The strengths of the present study included a well-defined cohort of extremely preterm infants with a VLBW of ELBW, a unified feeding strategy based exclusively on expressed breast milk, and a combined assessment of gut microbiota using culture methods and FC levels as an objective, non-invasive marker of intestinal inflammation. However, the present study had some limitations which should be mentioned.
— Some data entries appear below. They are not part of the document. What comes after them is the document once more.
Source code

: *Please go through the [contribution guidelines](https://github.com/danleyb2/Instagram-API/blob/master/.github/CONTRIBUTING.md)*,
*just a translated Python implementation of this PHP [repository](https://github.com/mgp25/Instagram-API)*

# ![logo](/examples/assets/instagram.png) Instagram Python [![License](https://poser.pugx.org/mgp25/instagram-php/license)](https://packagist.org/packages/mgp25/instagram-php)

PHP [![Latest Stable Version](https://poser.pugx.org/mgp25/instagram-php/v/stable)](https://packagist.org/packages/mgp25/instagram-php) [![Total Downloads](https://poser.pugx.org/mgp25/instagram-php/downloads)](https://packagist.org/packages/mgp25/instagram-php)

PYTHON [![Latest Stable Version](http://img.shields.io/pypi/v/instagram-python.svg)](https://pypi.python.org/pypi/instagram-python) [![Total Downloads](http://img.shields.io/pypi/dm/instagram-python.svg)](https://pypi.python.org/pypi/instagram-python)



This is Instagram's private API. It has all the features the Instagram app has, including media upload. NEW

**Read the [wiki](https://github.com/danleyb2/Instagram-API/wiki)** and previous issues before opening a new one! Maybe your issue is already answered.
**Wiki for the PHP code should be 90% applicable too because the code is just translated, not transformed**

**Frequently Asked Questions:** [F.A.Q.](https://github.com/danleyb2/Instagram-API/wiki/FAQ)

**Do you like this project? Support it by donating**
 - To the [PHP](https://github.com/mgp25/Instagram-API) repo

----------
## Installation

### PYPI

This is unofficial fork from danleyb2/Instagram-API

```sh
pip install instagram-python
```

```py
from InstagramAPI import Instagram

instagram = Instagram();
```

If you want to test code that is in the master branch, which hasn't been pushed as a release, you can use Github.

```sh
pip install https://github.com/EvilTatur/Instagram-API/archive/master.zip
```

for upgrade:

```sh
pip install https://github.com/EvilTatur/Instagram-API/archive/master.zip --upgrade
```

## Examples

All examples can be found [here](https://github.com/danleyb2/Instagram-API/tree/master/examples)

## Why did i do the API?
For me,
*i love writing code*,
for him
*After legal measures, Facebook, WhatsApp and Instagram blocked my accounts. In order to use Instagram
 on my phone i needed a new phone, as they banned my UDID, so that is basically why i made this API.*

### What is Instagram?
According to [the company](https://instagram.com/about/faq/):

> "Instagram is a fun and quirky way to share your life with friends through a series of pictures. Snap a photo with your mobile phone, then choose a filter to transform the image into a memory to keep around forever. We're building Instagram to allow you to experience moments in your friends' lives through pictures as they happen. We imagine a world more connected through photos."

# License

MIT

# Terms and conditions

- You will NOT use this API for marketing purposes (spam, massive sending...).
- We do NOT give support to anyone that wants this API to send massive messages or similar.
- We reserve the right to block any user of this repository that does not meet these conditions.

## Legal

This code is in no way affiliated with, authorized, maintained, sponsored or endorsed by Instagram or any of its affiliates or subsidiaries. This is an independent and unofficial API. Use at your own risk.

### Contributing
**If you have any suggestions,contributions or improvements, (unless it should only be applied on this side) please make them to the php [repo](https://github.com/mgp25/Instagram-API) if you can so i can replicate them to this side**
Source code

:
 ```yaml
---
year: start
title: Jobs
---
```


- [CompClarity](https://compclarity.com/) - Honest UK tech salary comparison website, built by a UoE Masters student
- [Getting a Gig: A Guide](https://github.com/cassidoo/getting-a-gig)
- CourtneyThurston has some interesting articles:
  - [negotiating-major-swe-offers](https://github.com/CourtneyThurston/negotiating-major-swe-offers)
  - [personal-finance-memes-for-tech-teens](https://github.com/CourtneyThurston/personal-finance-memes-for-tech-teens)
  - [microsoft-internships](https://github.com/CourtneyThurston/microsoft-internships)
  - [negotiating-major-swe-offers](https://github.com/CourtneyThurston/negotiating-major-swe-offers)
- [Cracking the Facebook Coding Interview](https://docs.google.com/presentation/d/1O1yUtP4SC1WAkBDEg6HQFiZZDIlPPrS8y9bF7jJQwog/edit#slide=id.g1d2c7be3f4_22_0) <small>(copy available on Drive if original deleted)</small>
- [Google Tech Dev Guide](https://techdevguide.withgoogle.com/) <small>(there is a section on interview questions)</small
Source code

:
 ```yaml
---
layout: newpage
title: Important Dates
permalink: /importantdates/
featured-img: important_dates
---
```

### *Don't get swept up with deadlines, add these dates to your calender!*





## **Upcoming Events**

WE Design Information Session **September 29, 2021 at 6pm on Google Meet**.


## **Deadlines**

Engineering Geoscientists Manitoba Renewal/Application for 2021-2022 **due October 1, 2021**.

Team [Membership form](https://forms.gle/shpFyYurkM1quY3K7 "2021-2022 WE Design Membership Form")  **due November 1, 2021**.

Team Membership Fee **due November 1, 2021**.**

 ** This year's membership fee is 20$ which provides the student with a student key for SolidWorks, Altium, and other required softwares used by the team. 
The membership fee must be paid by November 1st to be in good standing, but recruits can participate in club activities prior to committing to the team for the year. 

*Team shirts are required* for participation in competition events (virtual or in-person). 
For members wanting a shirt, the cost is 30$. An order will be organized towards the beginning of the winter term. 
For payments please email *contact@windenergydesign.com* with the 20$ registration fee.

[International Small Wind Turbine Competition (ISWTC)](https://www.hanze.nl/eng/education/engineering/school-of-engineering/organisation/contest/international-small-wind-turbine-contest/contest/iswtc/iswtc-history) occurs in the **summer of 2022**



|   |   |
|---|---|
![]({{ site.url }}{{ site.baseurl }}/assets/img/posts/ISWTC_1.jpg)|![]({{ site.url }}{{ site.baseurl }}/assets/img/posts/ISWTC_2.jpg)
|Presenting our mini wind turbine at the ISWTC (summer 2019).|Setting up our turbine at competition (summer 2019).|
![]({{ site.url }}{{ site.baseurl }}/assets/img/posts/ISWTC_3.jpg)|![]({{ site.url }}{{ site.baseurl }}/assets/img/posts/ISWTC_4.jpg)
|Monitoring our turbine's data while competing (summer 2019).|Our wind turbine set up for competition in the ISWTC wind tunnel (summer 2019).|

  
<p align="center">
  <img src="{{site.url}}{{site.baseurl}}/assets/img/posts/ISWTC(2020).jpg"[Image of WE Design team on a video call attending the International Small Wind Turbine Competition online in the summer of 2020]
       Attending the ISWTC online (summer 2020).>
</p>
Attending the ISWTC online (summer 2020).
First, the single-center, observational nature of the study and a relatively small sample size (78 premature infants, including 10 who developed NEC) limit the statistical power of the subgroup analysis and the generalizability of the results. Second, although the groups were comparable by sex and method of delivery, the authors did not systematically collect or adjust for important maternal and perinatal factors (e.g., maternal infections, prenatal antibiotic exposure, chorioamnionitis, overall disease severity). Third, all infants received empirical antibiotic therapy, caffeine citrate and glucocorticoids, and the isolates were not tested for antibiotic susceptibility. Finally, the present study did not provide a detailed description or systematic analysis of the complete clinical picture (including the evolution of gastrointestinal and systemic symptoms and the severity of the disease); the main focus was on microbiological data and FC levels.

In conclusion, the present prospective observational study of the gut microbiota revealed the presence of pathogenic flora represented by Klebsiella pneumoniae (29.8%), Klebsiella oxytoca (22.8%), Enterobacter cloacae (17.6%), Enterobacter aerogenes (15.8%), Citrobacter koseri (10.5%), Acinetobacter baumannii complex (1.7%) and Candida albicans fungi (7.0%) in preterm infants with a VLBW or ELBW and with FI (n=57) compared to healthy preterm infants. A total of 10 of the 57 infants (17.5%) subsequently developed NEC, and a pronounced inflammatory process in the intestine was accompanied by an increase in FC level. Disturbances in the intestinal microbiocenosis should be considered a key pathogenetic risk factor for the development of NEC in preterm infants with a VLBW or ELBW and with FI in ICUs. For preterm infants with a VLBW or ELBW in ICUs, the early identification of pathogenic gut colonization and elevated fecal calprotectin may help stratify the risk of FI and NEC and guide targeted preventive strategies.